Task item:
Give the lines again exactly as they appear, beginning at the one with "있는데, 이 함수는 이" and ending at the last line of the records.
• • •
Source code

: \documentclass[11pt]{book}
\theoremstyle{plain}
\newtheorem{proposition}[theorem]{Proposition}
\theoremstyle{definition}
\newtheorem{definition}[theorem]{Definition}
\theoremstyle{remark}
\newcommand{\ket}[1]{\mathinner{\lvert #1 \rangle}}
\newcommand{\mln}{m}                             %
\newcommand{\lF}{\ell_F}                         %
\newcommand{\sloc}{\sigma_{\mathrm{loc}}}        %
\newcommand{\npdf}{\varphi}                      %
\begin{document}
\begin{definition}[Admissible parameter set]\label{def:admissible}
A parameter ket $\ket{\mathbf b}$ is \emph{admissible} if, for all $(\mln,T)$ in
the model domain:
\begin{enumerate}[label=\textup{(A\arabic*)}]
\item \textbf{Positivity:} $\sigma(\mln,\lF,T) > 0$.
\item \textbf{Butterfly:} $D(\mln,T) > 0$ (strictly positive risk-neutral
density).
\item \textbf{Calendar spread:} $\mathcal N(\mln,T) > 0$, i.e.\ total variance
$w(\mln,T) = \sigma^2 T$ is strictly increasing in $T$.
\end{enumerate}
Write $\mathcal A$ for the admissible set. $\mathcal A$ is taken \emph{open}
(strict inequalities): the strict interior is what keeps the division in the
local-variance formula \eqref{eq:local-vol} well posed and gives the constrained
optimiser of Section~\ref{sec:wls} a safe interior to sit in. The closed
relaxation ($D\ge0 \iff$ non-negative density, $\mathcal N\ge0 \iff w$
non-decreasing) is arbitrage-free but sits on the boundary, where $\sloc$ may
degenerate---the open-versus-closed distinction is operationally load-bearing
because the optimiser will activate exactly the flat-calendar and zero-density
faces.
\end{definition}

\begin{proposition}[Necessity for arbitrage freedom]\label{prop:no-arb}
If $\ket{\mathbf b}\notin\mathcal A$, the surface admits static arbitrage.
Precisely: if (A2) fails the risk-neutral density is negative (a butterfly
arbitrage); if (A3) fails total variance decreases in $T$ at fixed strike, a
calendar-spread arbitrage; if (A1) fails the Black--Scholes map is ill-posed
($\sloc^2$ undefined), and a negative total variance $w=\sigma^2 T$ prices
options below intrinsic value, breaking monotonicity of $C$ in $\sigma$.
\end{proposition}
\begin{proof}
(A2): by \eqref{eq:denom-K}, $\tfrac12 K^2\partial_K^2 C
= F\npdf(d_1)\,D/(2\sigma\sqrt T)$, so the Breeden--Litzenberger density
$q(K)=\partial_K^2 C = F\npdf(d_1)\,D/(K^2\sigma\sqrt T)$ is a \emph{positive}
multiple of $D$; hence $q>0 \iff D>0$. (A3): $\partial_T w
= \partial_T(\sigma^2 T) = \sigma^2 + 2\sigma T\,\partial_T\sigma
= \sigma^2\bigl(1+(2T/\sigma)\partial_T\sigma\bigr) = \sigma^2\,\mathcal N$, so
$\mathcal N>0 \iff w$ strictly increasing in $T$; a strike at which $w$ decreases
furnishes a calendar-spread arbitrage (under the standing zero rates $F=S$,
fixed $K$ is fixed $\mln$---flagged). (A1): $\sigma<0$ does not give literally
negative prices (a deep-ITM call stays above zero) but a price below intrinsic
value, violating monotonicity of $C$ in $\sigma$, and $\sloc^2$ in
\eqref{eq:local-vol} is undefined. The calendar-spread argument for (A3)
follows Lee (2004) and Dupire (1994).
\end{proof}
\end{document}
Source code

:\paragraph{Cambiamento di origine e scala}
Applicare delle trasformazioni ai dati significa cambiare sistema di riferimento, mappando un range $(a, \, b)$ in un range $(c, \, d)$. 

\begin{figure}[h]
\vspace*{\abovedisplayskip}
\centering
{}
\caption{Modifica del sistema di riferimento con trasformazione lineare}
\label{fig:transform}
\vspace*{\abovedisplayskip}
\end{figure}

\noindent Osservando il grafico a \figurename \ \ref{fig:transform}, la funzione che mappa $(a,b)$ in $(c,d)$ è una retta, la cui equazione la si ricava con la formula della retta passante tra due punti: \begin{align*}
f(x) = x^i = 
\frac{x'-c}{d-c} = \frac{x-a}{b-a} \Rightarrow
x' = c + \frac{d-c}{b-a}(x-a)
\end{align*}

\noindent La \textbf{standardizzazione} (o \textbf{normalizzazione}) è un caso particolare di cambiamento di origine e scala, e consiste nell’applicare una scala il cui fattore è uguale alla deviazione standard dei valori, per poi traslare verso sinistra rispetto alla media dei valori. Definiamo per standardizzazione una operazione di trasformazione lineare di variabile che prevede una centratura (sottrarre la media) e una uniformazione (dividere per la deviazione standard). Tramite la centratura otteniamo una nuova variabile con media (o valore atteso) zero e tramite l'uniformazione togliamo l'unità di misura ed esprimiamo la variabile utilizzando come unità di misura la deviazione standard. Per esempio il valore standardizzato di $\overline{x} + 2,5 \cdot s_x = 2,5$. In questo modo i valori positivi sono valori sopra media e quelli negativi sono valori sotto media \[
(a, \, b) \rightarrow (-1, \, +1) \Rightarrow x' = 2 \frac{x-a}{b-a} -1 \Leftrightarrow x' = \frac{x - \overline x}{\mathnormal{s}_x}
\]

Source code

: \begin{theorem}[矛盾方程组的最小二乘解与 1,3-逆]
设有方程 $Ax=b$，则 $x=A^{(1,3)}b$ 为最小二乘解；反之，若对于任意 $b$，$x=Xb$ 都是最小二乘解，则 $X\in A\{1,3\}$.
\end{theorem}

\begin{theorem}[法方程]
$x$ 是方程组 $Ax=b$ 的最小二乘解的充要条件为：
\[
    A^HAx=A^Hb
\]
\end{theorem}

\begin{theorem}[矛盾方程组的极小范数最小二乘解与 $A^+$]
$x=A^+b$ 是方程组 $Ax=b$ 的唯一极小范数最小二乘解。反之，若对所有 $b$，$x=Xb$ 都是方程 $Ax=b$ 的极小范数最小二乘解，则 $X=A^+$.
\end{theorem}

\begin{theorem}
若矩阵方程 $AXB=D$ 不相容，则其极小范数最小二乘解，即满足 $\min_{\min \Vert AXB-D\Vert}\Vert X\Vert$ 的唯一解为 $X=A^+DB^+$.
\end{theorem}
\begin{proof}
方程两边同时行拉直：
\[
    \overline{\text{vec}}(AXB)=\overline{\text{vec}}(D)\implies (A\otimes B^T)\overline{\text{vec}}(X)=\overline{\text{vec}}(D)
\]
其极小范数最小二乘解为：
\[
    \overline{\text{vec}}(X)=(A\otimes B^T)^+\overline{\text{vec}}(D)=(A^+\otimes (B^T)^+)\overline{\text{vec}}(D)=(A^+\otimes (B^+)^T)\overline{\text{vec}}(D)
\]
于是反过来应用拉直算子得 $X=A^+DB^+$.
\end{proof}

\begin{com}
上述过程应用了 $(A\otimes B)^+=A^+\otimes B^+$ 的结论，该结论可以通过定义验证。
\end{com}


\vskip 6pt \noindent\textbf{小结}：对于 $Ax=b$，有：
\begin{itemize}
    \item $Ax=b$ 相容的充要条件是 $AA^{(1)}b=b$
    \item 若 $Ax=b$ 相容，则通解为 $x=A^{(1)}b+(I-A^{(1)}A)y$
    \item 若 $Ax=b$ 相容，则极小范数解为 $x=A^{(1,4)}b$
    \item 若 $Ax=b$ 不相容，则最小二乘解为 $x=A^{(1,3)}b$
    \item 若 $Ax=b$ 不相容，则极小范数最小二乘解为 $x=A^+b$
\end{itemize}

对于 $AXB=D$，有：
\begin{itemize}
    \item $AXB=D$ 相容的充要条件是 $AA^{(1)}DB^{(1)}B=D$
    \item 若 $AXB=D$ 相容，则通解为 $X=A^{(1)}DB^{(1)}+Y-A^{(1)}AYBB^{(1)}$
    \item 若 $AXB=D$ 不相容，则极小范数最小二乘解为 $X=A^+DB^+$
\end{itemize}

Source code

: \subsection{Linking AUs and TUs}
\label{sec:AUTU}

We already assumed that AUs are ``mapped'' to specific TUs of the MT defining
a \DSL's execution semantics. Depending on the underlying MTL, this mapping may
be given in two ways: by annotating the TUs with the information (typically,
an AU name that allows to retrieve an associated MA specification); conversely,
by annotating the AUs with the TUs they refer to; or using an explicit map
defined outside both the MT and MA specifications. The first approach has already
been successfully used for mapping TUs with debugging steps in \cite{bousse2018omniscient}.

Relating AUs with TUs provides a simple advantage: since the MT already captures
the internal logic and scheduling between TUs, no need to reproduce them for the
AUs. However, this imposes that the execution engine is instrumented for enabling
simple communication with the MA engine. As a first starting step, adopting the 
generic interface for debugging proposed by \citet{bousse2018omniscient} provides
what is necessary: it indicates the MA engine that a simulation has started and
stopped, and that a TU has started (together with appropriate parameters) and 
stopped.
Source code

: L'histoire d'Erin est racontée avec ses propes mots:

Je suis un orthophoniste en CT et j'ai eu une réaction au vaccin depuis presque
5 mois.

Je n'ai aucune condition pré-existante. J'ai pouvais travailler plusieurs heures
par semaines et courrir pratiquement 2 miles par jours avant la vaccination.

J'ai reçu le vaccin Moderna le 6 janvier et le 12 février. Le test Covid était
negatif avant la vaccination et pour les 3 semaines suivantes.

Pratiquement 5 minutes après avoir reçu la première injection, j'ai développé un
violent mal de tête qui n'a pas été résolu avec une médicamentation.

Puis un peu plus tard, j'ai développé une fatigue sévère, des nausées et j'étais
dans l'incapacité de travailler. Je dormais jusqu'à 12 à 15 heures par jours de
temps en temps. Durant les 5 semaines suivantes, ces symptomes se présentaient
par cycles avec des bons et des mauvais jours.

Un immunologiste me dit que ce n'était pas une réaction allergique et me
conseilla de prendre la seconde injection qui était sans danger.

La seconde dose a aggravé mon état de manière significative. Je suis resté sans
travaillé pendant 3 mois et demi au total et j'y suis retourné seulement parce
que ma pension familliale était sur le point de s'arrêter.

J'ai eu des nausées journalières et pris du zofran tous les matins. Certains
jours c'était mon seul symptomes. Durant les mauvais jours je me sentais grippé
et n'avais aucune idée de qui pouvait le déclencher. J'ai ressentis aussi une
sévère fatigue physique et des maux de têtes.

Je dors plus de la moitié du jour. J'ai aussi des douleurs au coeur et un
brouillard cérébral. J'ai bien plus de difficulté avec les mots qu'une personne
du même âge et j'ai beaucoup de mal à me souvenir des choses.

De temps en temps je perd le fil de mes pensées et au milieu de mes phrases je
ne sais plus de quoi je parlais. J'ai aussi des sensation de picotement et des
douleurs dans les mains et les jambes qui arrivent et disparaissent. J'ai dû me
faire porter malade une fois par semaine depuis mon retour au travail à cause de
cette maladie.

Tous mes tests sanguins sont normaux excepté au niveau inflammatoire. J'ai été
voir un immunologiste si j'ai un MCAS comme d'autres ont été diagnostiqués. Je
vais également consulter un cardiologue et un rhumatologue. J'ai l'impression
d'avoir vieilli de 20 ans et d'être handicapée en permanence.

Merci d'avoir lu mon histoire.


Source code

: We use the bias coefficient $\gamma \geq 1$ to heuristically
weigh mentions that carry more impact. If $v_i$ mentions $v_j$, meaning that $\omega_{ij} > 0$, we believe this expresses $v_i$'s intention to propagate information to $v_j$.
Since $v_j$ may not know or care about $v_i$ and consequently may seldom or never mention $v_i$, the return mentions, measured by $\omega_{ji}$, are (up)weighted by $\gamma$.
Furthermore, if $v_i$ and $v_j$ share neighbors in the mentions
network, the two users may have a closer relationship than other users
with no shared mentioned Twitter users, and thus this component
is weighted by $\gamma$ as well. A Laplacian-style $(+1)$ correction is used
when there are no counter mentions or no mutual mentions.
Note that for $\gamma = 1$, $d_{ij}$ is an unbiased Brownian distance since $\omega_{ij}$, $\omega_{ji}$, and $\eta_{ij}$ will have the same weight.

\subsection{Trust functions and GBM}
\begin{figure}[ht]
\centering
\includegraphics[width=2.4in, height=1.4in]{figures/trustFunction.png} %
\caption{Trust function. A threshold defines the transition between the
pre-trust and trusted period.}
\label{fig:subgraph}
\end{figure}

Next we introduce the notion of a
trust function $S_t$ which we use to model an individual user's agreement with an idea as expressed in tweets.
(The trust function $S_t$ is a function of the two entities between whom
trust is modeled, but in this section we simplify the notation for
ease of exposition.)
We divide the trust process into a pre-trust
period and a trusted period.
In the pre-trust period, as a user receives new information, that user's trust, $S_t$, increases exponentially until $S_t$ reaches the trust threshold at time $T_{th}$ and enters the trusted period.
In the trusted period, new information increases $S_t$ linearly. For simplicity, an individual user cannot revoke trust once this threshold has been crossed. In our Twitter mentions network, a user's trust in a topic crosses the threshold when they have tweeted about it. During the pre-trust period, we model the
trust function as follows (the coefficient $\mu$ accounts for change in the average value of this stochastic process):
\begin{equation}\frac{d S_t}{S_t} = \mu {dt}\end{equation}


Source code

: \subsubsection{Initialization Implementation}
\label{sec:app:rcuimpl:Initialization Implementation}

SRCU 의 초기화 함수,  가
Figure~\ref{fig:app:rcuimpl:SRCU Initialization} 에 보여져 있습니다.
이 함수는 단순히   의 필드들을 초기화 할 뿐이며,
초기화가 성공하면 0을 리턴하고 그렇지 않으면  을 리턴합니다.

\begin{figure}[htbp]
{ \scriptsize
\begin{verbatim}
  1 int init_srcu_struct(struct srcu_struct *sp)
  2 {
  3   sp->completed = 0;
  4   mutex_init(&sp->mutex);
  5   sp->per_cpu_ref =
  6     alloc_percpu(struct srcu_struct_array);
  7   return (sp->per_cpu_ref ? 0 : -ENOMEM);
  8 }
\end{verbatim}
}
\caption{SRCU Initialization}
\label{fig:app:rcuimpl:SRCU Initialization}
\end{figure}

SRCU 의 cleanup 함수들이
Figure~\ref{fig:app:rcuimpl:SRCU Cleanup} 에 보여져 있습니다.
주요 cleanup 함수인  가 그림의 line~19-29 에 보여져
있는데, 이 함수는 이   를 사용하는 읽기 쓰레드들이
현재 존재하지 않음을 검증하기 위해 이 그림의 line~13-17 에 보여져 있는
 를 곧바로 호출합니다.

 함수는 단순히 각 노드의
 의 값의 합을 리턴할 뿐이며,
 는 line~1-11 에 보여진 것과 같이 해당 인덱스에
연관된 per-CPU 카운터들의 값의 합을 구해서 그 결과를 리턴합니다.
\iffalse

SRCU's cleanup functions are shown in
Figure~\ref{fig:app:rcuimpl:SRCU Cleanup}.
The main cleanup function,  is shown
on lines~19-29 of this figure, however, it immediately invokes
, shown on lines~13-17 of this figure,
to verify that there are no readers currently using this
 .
• • •
Task result:
있는데, 이 함수는 이   를 사용하는 읽기 쓰레드들이
현재 존재하지 않음을 검증하기 위해 이 그림의 line~13-17 에 보여져 있는
 를 곧바로 호출합니다.

 함수는 단순히 각 노드의
 의 값의 합을 리턴할 뿐이며,
 는 line~1-11 에 보여진 것과 같이 해당 인덱스에
연관된 per-CPU 카운터들의 값의 합을 구해서 그 결과를 리턴합니다.
\iffalse

SRCU's cleanup functions are shown in
Figure~\ref{fig:app:rcuimpl:SRCU Cleanup}.
The main cleanup function,  is shown
on lines~19-29 of this figure, however, it immediately invokes
, shown on lines~13-17 of this figure,
to verify that there are no readers currently using this
 .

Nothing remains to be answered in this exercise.